Ambos ya son de hecho presidentes vitalicios. Nadie les rechista. Sus modos son expeditivos con quienes se cruzan en su camino. Concentran tanto poder personal como Josef Stalin y Mao Zedong. Comparten la misma misión, basada en una antigua nostalgia y un renovado resentimiento. Se proponen recuperar los imperios perdidos, aunque ni siquiera es seguro que los títulos de propiedad que exhiben, uno respecto a Ucrania y el otro respecto a Taiwán, sean ciertos y legítimos. Será la revancha por las humillaciones sufridas. En manos de Occidente, naturalmente.

A Vladímir Putin se le identifica con el eurasianismo, ideología reaccionaria promovida por el filósofo Alexander Duguin como síntesis roja y parda de bolchevismo y eslavismo ortodoxo. La identidad ideológica de Xi Jinping es la del partido que dirige, el comunismo en versión china y con sus aportaciones personales, incorporadas como el pensamiento que lleva su nombre al sintagma interminable del marxismo-leninismo-maoísmo. Pero la ideología práctica que ambos profesan es común y sencilla, suma de autoritarismo centralizador y de nacionalismo irredento, expansivo por tanto.
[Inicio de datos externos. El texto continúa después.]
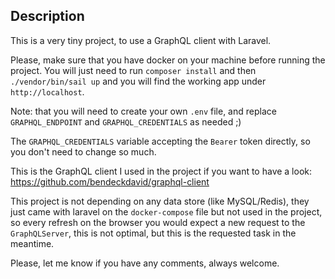 ## Description
This is a very tiny project, to use a GraphQL client with Laravel.

Please, make sure that you have docker on your machine before running the project.
You will just need to run `composer install` and then `./vendor/bin/sail up` and you will find the working app under `http://localhost`.

Note: that you will need to create your own `.env` file, and replace `GRAPHQL_ENDPOINT` and `GRAPHQL_CREDENTIALS` as needed ;)

The `GRAPHQL_CREDENTIALS` variable accepting the `Bearer` token directly, so you don't need to change so much.


This is the GraphQL client I used in the project if you want to have a look:
https://github.com/bendeckdavid/graphql-client

This project is not depending on any data store (like MySQL/Redis), they just came with laravel on the `docker-compose` file but not used in the project, so every refresh on the browser you would expect a new request to the `GraphQLServer`, this is not optimal, but this is the requested task in the meantime.

Please, let me know if you have any comments, always welcome.
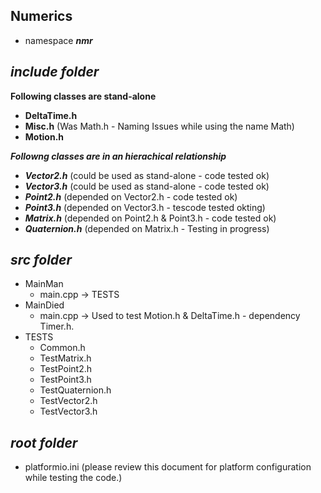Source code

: ## Numerics

- namespace ***nmr***

## ***include folder***

**Following classes are stand-alone**
- **DeltaTime.h**
- **Misc.h**           (Was Math.h - Naming Issues while using the name Math)
- **Motion.h** 

***Followng classes are in an hierachical relationship***
+ ***Vector2.h***      (could be used as stand-alone - code tested ok)
+ ***Vector3.h***      (could be used as stand-alone - code tested ok)
+ ***Point2.h***       (depended on Vector2.h - code tested ok)
+ ***Point3.h***       (depended on Vector3.h - tescode tested okting)
+ ***Matrix.h***       (depended on Point2.h & Point3.h - code tested ok) 
+ ***Quaternion.h***   (depended on Matrix.h - Testing in progress)

## ***src folder***

- MainMan
    - main.cpp -> TESTS
- MainDied
    - main.cpp -> Used to test Motion.h & DeltaTime.h - dependency Timer.h.
- TESTS 
    - Common.h
    - TestMatrix.h
    - TestPoint2.h
    - TestPoint3.h
    - TestQuaternion.h
    - TestVector2.h
    - TestVector3.h

## ***root folder***

- platformio.ini        (please review this document for platform configuration while testing the code.)
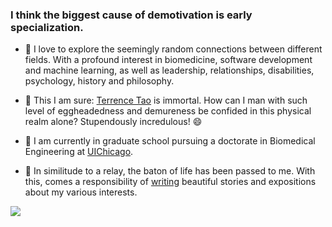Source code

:### I think the biggest cause of demotivation is early specialization.

<!--
**themavencoder/themavencoder** is a ✨ _special_ ✨ repository because its `README.md` (this file) appears on your GitHub profile.
-->
- 🔭 I love to explore the seemingly random connections between different fields. With a profound interest in biomedicine, software development and machine learning, as well as leadership, relationships, disabilities, psychology, history and philosophy. 

- 🌱 This I am sure: [Terrence Tao](https://terrytao.wordpress.com/) is immortal. How can I man with such level of eggheadedness and demureness be confided in this physical realm alone? Stupendously incredulous! 😄 

- 👯 I am currently in graduate school pursuing a doctorate in Biomedical Engineering at [UIChicago](https://www.uic.edu/).

- 🤔 In similitude to a relay, the baton of life has been passed to me. With this, comes a responsibility of [writing](https://tobilobaadejumo.com/) beautiful stories and expositions about my various interests.


<span>
  <a href="https://twitter.com/themavencoder"><img src="https://img.shields.io/twitter/follow/themavencoder?label=Follow&style=social"/></a>
</span>
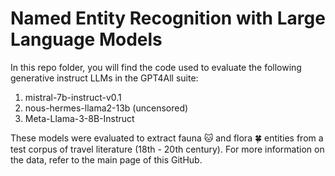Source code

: # Named Entity Recognition with Large Language Models

In this repo folder, you will find the code used to evaluate the following generative instruct LLMs in the GPT4All suite:

1. mistral-7b-instruct-v0.1
2. nous-hermes-llama2-13b (uncensored)
3. Meta-Llama-3-8B-Instruct

These models were evaluated to extract fauna 🐱 and flora 🍀 entities from a test corpus of travel literature (18th - 20th century).
For more information on the data, refer to the main page of this GitHub.

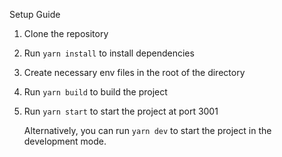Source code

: Setup Guide

1. Clone the repository
2. Run `yarn install` to install dependencies
3. Create necessary env files in the root of the directory
4. Run `yarn build` to build the project
5. Run `yarn start` to start the project at port 3001

   Alternatively, you can run `yarn dev` to start the project in the development mode.
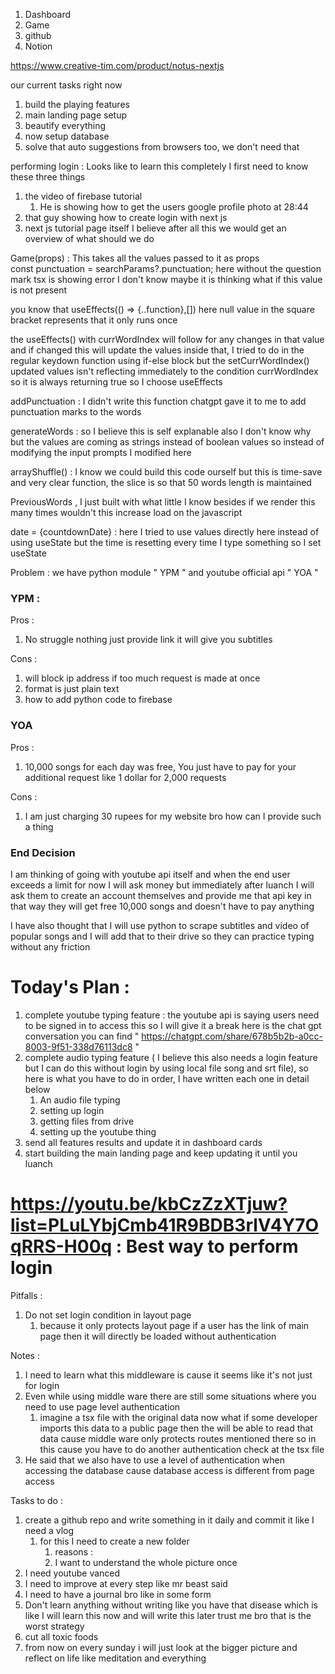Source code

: 1. Dashboard
2. Game
3. github
4. Notion

https://www.creative-tim.com/product/notus-nextjs

our current tasks right now

1. build the playing features
2. main landing page setup
3. beautify everything
4. now setup database
5. solve that auto suggestions from browsers too, we don't need that

performing login :
Looks like to learn this completely I first need to know these three things

1. the video of firebase tutorial
   1. He is showing how to get the users google profile photo at 28:44
2. that guy showing how to create login with next js
3. next js tutorial page itself
   I believe after all this we would get an overview of what should we do

Game(props) : This takes all the values passed to it as props  
const punctuation = searchParams?.punctuation; here without the question mark tsx is showing error I don't know maybe it is thinking what if this value is not present

you know that useEffects(() => {..function},[]) here null value in the square bracket represents that it only runs once

the useEffects() with currWordIndex will follow for any changes in that value and if changed this will update the values inside that, I tried to do in the regular keydown function using if-else block but the setCurrWordIndex() updated values isn't reflecting immediately to the condition currWordIndex so it is always returning true so I choose useEffects

addPunctuation : I didn't write this function chatgpt gave it to me to add punctuation marks to the words

generateWords : so I believe this is self explanable also I don't know why but the values are coming as strings instead of boolean values so instead of modifying the input prompts I modified here

arrayShuffle() : I know we could build this code ourself but this is time-save and very clear function, the slice is so that 50 words length is maintained

PreviousWords , I just built with what little I know besides if we render this many times wouldn't this increase load on the javascript

date = {countdownDate} : here I tried to use values directly here instead of using useState but the time is resetting every time I type something so I set useState

Problem :
we have python module " YPM " and youtube official api " YOA "

### YPM :

Pros :

1. No struggle nothing just provide link it will give you subtitles

Cons :

1. will block ip address if too much request is made at once
2. format is just plain text
3. how to add python code to firebase

### YOA

Pros :

1. 10,000 songs for each day was free, You just have to pay for your additional request like 1 dollar for 2,000 requests

Cons :

1. I am just charging 30 rupees for my website bro how can I provide such a thing

### End Decision

I am thinking of going with youtube api itself and when the end user exceeds a limit for now I will ask money but immediately after luanch I will ask them to create an account themselves and provide me that api key in that way they will get free 10,000 songs and doesn't have to pay anything

I have also thought that I will use python to scrape subtitles and video of popular songs and I will add that to their drive so they can practice typing without any friction

# Today's Plan :

1. complete youtube typing feature : the youtube api is saying users need to be signed in to access this so I will give it a break here is the chat gpt conversation you can find " https://chatgpt.com/share/678b5b2b-a0cc-8003-9f51-338d76113dc8 "
2. complete audio typing feature ( I believe this also needs a login feature but I can do this without login by using local file song and srt file), so here is what you have to do in order, I have written each one in detail below
   1. An audio file typing
   2. setting up login
   3. getting files from drive
   4. setting up the youtube thing
3. send all features results and update it in dashboard cards
4. start building the main landing page and keep updating it until you luanch

# https://youtu.be/kbCzZzXTjuw?list=PLuLYbjCmb41R9BDB3rlV4Y7OqRRS-H00q : Best way to perform login

Pitfalls :

1. Do not set login condition in layout page
   1. because it only protects layout page if a user has the link of main page then it will directly be loaded without authentication

Notes :

1. I need to learn what this middleware is cause it seems like it's not just for login
2. Even while using middle ware there are still some situations where you need to use page level authentication
   1. imagine a tsx file with the original data now what if some developer imports this data to a public page then the will be able to read that data cause middle ware only protects routes mentioned there so in this cause you have to do another authentication check at the tsx file
3. He said that we also have to use a level of authentication when accessing the database cause database access is different from page access

Tasks to do :

1. create a github repo and write something in it daily and commit it like I need a vlog
   1. for this I need to create a new folder
      1. reasons :
      2. I want to understand the whole picture once
2. I need youtube vanced
3. I need to improve at every step like mr beast said
4. I need to have a journal bro like in some form
5. Don't learn anything without writing like you have that disease which is like I will learn this now and will write this later trust me bro that is the worst strategy
6. cut all toxic foods
7. from now on every sunday i will just look at the bigger picture and reflect on life like meditation and everything
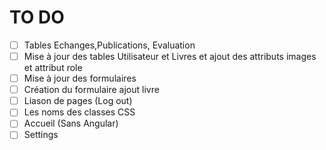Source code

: # TO DO

- [ ] Tables Echanges,Publications, Evaluation
- [ ] Mise à jour des tables Utilisateur et Livres et ajout des attributs images et attribut role
- [ ] Mise à jour des formulaires
- [ ] Création du formulaire ajout livre
- [ ] Liason de pages (Log out)
- [ ] Les noms des classes CSS
- [ ] Accueil (Sans Angular)
- [ ] Settings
Ambos quieren convertir la restauración de la unidad mitológica de la patria dentro de sus mandatos presidenciales. Así pasarán a la historia y al mito. Son de la misma generación, uno de 1952 y otro de 1953, y buscan ambos la plenitud nacional e imperial. Rusia como dueña de Eurasia y China como imperio del centro, es decir, superpotencia global hegemónica. Conciben ambos el papel de Estados Unidos como una prolongación aislacionista de la Doctrina Monroe: América, pero solo América, para los americanos; que dejen el resto del mundo en paz.

No hay regalos geopolíticos. Hay que ganárselos, normalmente a sangre y fuego. Antes hay que saber aprovechar la oportunidad, ese momento excepcional en que sonríe la fortuna: es ahora, en el repliegue imperial de Estados Unidos, cuando entre los adversarios y competidores cunden las divisiones y la inseguridad ante el futuro. Europeos y americanos ya no confían en ellos mismos, ni siquiera en el sistema político hasta ahora tan eficaz y envidiado del que se habían dotado. Sus éxitos, empezando por la globalización y la interdependencia, son ahora sus debilidades. El magnetismo global de sus sociedades libres y abiertas es lo que ahora puede destruirlas. Basta la amenaza de cortar la energía o abrir las fronteras para se echen a temblar y se debiliten sus convicciones.

Hay muchos puntos calientes en el planeta. A veces ni siquiera visibles, como sucede en África. No es casualidad que los dos más incandescentes, que destacan además por su potencial expansivo, sean Taiwán y Ucrania. Son las presas ojeadas por ese par de emperadores que han salido a cabalgar juntos en cuanto han atisbado los grandes espacios vacíos del poder mundial que se abrían ante sus ambiciones.